Demetrius

Plutarch

Plutarch. Plutarch's Lives, Vol. IX. Perrin, Bernadotte, translator. Cambridge, MA: Harvard University Press; London: William Heinemann Ltd., 1920.

And of all the kings Lysimachus had most hatred for Demetrius. He was once reviling the man’s passion for Lamia, and said that this was the first time he had ever seen a harlot coming forward to play a great tragic part; Demetrius, however, declared that his own harlot was more chaste than the Penelope of Lysimachus.

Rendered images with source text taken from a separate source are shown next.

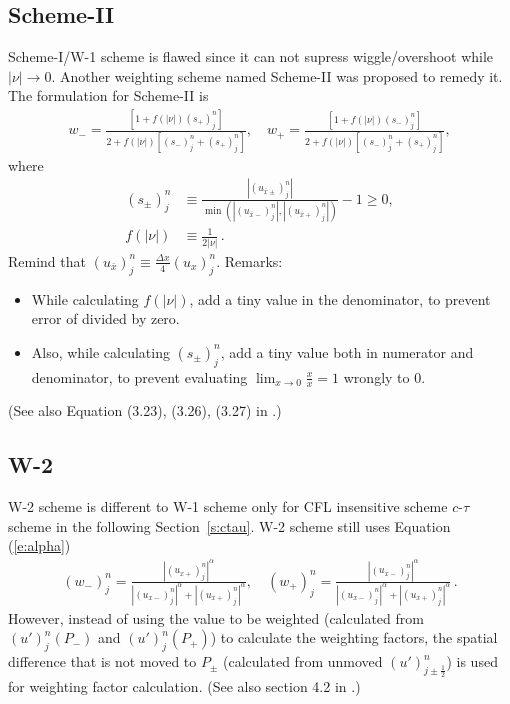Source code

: \documentclass[11pt,dvips]{article}
\numberwithin{equation}{section}
\begin{document}
\subsection{Scheme-II}

Scheme-I/W-1 scheme is flawed since it can not supress wiggle/overshoot
while $|\nu|\rightarrow0$.
Another weighting scheme named Scheme-II was proposed to remedy it.
The formulation for Scheme-II is
\begin{align}
  w_- = \frac{[1+f(|\nu|)(s_+)_j^n]}
             {2 + f(|\nu|)[(s_-)_j^n+(s_+)_j^n]}, \quad
  w_+ = \frac{[1+f(|\nu|)(s_-)_j^n]}
             {2 + f(|\nu|)[(s_-)_j^n+(s_+)_j^n]}, \label{e:Scheme-II}
\end{align}
where
\begin{align}
  (s_{\pm})_j^n &\equiv
    \frac{|(u_{\bar{x}\pm})_j^n|}
         {\min\left(|(u_{\bar{x}-})_j^n|,
                    |(u_{\bar{x}+})_j^n|\right)} - 1
    \ge 0, \label{e:Scheme-IIs} \\
  f(|\nu|) &\equiv
    \frac{1}{2|\nu|}\,. \label{e:Scheme-IIf}
\end{align}
Remind that $(u_{\bar{x}})_j^n\equiv \frac{\Delta x}{4}(u_x)_j^n$.
Remarks:
\begin{itemize}
\item While calculating $f(|\nu|)$, add a tiny value in the denominator,
to prevent error of divided by zero.
\item Also, while calculating $(s_{\pm})_j^n$, add a tiny value both in
numerator and denominator, to prevent evaluating
$\lim_{x\rightarrow0}\frac{x}{x}=1$ wrongly to 0.
\end{itemize}
(See also Equation (3.23), (3.26), (3.27) in \cite{chang_courant_2002}.)

\subsection{W-2}

W-2 scheme is different to W-1 scheme only for CFL insensitive scheme
$c$-$\tau$ scheme in the following Section~\ref{s:ctau}.
W-2 scheme still uses Equation (\ref{e:alpha})
\begin{align*}
  (w_-)_j^n =
    \frac{|(u_{x+})_j^n|^{\alpha}}
         {|(u_{x-})_j^n|^{\alpha}+|(u_{x+})_j^n|^{\alpha}}, \quad
  (w_+)_j^n =
    \frac{|(u_{x-})_j^n|^{\alpha}}
         {|(u_{x-})_j^n|^{\alpha}+|(u_{x+})_j^n|^{\alpha}}\,.
\end{align*}
However, instead of using the value to be weighted (calculated from
$(u')_j^n(P_-)$ and $(u')_j^n(P_+)$) to calculate the weighting factors, the
spatial difference that is not moved to $P_{\pm}$ (calculated from unmoved
$(u')_{j\pm\frac{1}{2}}^n$) is used for weighting factor calculation.  (See
also section 4.2 in \cite{chang_multi-dimensional_2003}.)
\end{document}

But to resume the story, when Demetrius was getting ready to return to Athens, he wrote letters to the people saying that he wished to he initiated into the mysteries as soon as he arrived, and to pass through all the grades in the ceremony, from the lowest to the highest (the epoptica). Now, this was not lawful, and had not been done before, but the lesser rites were performed in the month Anthesterion, the great rites in Boëdromion; and the supreme rites (the epoptica) were celebrated after an interval of at least a year from the great rites.

And yet when the letter of Demetrius was read, no one ventured to oppose the proposition except Pythodorus the Torch-bearer, and he accomplished nothing; instead, on motion of Stratocles, it was voted to call the current month, which was Munychion, Anthesterion, and so to regard it, and the lesser rites at Agra were performed for Demetrius; after which Munychion was again changed and became Boëdromion instead of Anthesterion, Demetrius received the remaining rites of initiation, and at the same time was also admitted to the highest grade of epoptos.

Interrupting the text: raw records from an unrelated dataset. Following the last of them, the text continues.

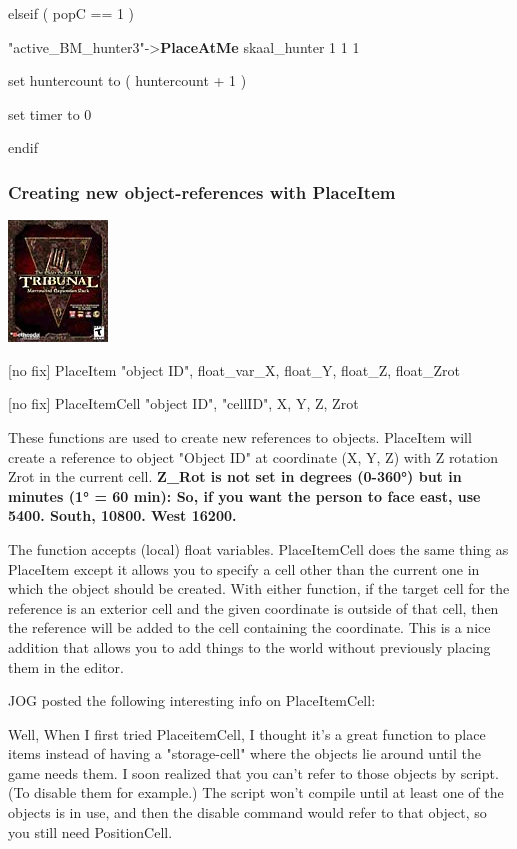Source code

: \documentclass[
]{article}
\begin{document}
elseif ( popC == 1 )

"active\_BM\_hunter3"-\textgreater{}\textbf{PlaceAtMe} skaal\_hunter 1 1
1

set huntercount to ( huntercount + 1 )

set timer to 0

endif

\hypertarget{creating-new-object-references-with-placeitem}{%
\subsubsection{Creating new object-references with
PlaceItem}\label{creating-new-object-references-with-placeitem}}

\includegraphics{media/image6.png}

{[}no fix{]} PlaceItem "object ID", float\_var\_X, float\_Y, float\_Z,
float\_Zrot

{[}no fix{]} PlaceItemCell "object ID", "cellID", X, Y, Z, Zrot

These functions are used to create new references to objects. PlaceItem
will create a reference to object "Object ID" at coordinate (X, Y, Z)
with Z rotation Zrot in the current cell. \textbf{Z\_Rot is not set in
degrees (0-360°) but in minutes (1° = 60 min): So, if you want the
person to face east, use 5400. South, 10800. West 16200.}

The function accepts (local) float variables. PlaceItemCell does the
same thing as PlaceItem except it allows you to specify a cell other
than the current one in which the object should be created. With either
function, if the target cell for the reference is an exterior cell and
the given coordinate is outside of that cell, then the reference will be
added to the cell containing the coordinate. This is a nice addition
that allows you to add things to the world without previously placing
them in the editor.

JOG posted the following interesting info on PlaceItemCell:

Well, When I first tried PlaceitemCell, I thought it's a great function
to place items instead of having a "storage-cell" where the objects lie
around until the game needs them. I soon realized that you can't refer
to those objects by script. (To disable them for example.) The script
won't compile until at least one of the objects is in use, and then the
disable command would refer to that object, so you still need
PositionCell.
\end{document}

Hence Philippides, in his abuse of Stratocles, wrote[*](Part of the fragment cited at xii. 4.):—

  1. Who abridged the whole year into a single month,
and with reference to the quartering of Demetrius in the Parthenon:—
  1. Who took the acropolis for a caravansery,
  2. And introduced to its virgin goddess his courtesans.

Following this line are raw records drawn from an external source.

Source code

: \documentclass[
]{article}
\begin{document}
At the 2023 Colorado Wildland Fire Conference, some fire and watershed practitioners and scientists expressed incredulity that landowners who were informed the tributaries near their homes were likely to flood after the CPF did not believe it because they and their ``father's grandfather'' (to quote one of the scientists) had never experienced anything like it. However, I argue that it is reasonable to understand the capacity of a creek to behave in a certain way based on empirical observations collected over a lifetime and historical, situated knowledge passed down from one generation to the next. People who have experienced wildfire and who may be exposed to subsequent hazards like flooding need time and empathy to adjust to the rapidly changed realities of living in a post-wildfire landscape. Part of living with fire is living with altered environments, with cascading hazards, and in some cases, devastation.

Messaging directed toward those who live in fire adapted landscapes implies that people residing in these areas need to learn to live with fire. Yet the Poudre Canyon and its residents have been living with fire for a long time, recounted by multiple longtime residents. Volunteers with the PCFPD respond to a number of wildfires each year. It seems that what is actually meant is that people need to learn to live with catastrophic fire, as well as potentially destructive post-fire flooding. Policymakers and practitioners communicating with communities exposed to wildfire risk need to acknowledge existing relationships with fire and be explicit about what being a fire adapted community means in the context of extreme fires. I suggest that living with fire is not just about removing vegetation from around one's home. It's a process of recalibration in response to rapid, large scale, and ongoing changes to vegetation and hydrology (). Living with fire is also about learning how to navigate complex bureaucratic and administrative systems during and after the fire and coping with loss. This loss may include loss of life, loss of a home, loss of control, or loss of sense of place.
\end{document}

But among the many lawless and shocking things done by Demetrius in the city at this time, this is said to have given the Athenians most displeasure, namely, that after he had ordered them to procure speedily two hundred and fifty talents for his use, and after they had levied the money rigorously and inexorably, when he saw the sum that had been collected, he commanded that it should be given to Lamia and her fellow courtesans to buy soap with. For the shame they felt was more intolerable to the people than their loss, and the words which accompanied it than the deed itself.